In beginsel moet elk verlies van het voorwerp, materieel of juridisch (bijvoorbeeld de vervreemding van het voorwerp aan een derde wiens goede trouw is beschermd) door de schuldenaar van de restitutie worden gedragen, zelfs indien hem geen fout toerekenbaar is en het verlies te wijten is aan zijn gewone handeling (bijvoorbeeld wanneer de koper, die niet op de hoogte is van de nietigheidsgrond van de verkoop, het voorwerp aan een derde verkoopt alvorens de oorspronkelijke verkoop nietig verklaard wordt).
Ondanks het gebruik van de term “instaan” gaat het dus niet om een vorm van aansprakelijkheid in de technische zin van het woord. In geval van volledig verlies van het voorwerp, gebeurt de restitutie in waarde. Indien het voorwerp aangetast of beschadigd is (gedeeltelijk verlies), met name door slijtage, m.a.w. in haar wezen is aangetast (in tegenstelling tot een gewone waardevermindering wegens economische veroudering, ouderdom of een schommeling van de marktprijzen, die niet impliceren dat het voorwerp in haar wezen is aangetast), staat de schuldenaar van de restitutie in voor dat verlies.

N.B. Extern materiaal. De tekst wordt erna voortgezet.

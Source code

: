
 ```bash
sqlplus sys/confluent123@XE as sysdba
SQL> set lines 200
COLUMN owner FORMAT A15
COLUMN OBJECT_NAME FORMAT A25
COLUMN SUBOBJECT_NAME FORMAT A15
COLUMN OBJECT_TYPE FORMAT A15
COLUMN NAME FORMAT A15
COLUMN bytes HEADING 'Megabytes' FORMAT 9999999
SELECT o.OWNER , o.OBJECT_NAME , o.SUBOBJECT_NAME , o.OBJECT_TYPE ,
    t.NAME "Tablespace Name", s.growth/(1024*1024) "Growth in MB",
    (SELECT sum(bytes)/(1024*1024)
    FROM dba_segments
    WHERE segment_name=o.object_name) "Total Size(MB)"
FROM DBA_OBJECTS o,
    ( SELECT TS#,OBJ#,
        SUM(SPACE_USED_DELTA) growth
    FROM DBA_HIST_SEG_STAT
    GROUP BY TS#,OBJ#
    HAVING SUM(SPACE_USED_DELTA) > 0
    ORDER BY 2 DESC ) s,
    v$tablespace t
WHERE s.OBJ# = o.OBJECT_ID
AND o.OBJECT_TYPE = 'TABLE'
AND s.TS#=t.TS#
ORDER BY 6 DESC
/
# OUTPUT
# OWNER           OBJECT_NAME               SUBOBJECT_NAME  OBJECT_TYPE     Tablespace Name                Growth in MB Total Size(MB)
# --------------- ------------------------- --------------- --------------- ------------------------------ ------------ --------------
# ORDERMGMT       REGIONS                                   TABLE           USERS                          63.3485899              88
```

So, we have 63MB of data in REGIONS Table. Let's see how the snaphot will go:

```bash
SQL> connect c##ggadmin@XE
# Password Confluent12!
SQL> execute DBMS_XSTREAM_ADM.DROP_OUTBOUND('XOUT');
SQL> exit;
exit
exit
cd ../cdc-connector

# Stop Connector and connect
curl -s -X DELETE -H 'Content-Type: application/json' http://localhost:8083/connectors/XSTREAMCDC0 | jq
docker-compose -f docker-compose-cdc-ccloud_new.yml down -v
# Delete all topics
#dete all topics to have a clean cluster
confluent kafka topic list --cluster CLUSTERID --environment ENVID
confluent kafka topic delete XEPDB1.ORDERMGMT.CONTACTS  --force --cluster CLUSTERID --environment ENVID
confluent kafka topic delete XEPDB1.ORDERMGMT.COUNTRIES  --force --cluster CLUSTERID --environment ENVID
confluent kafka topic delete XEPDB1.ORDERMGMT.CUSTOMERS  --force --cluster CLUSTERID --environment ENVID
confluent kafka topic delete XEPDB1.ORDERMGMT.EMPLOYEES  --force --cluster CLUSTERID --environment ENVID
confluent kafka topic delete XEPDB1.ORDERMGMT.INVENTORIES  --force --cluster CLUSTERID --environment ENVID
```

Hij moet dan ook een vergoeding storten ter aanvulling van de restitutie in natura. In geval van restitutie in waarde, wordt de waarde van het voorwerp geschat door abstractie te maken van een dergelijk verlies van het voorwerp.
Bij uitzondering beoogt art. 5.120 tweede lid het geval van een (volledig of gedeeltelijk) verlies van het te restitueren voorwerp door overmacht. De schuldenaar van de restitutie is in dat geval bevrijd voor zover het verlies is opgetreden op een tijdstip waarop hij te goeder trouw was (in de zin van artikel 5 117). In geval van kwade trouw van de schuldenaar wordt teruggegrepen naar de regel in het eerste lid en blijft de schuldenaar gehouden tot de restitutie in waarde van het voorwerp; omgekeerd blijft de schuldeiser gehouden tot zijn eigen restitutieplicht.
De bevrijding is evenredig in verhouding tot het gedeeltelijk verlies voor zover de prestatie deelbaar is. Ten slotte leidt de bevrijding van de schuldenaar van de restitutie tot de correlatieve bevrijding van zijn medecontractant wanneer de prestaties deel uitmaken van een wederkerige verhouding (verankering van de regel res perit debitori in de restitutieverhoudingen).
Om elke dubbelzinnigheid te vermijden, moet worden verduidelijkt dat het artikel niet van toepassing is wanneer de restitutie net haar oorzaak vindt in een onmogelijkheid van uitvoering die geleid heeft tot het tenietgaan van het contract (over dat geval, zie artikel 5 113 NBW ). Stel bijvoorbeeld dat een huur vooruit is betaald op de eerste dag van de maand en dat de gehuurde ruimte op 15 juni door overmacht wordt vernield. In dat geval moet alleen het deel van de huur dat betrekking heeft op de laatste vijftien dagen van juni worden gerestitueerd overeenkomstig de bepalingen van deze onderafdeling. De gehuurde ruimte daarentegen geeft geen aanleiding tot een aan deze onderafdeling onderworpen restitutieplicht, aangezien die teniet is gegaan vóór het tenietgaan van het contract.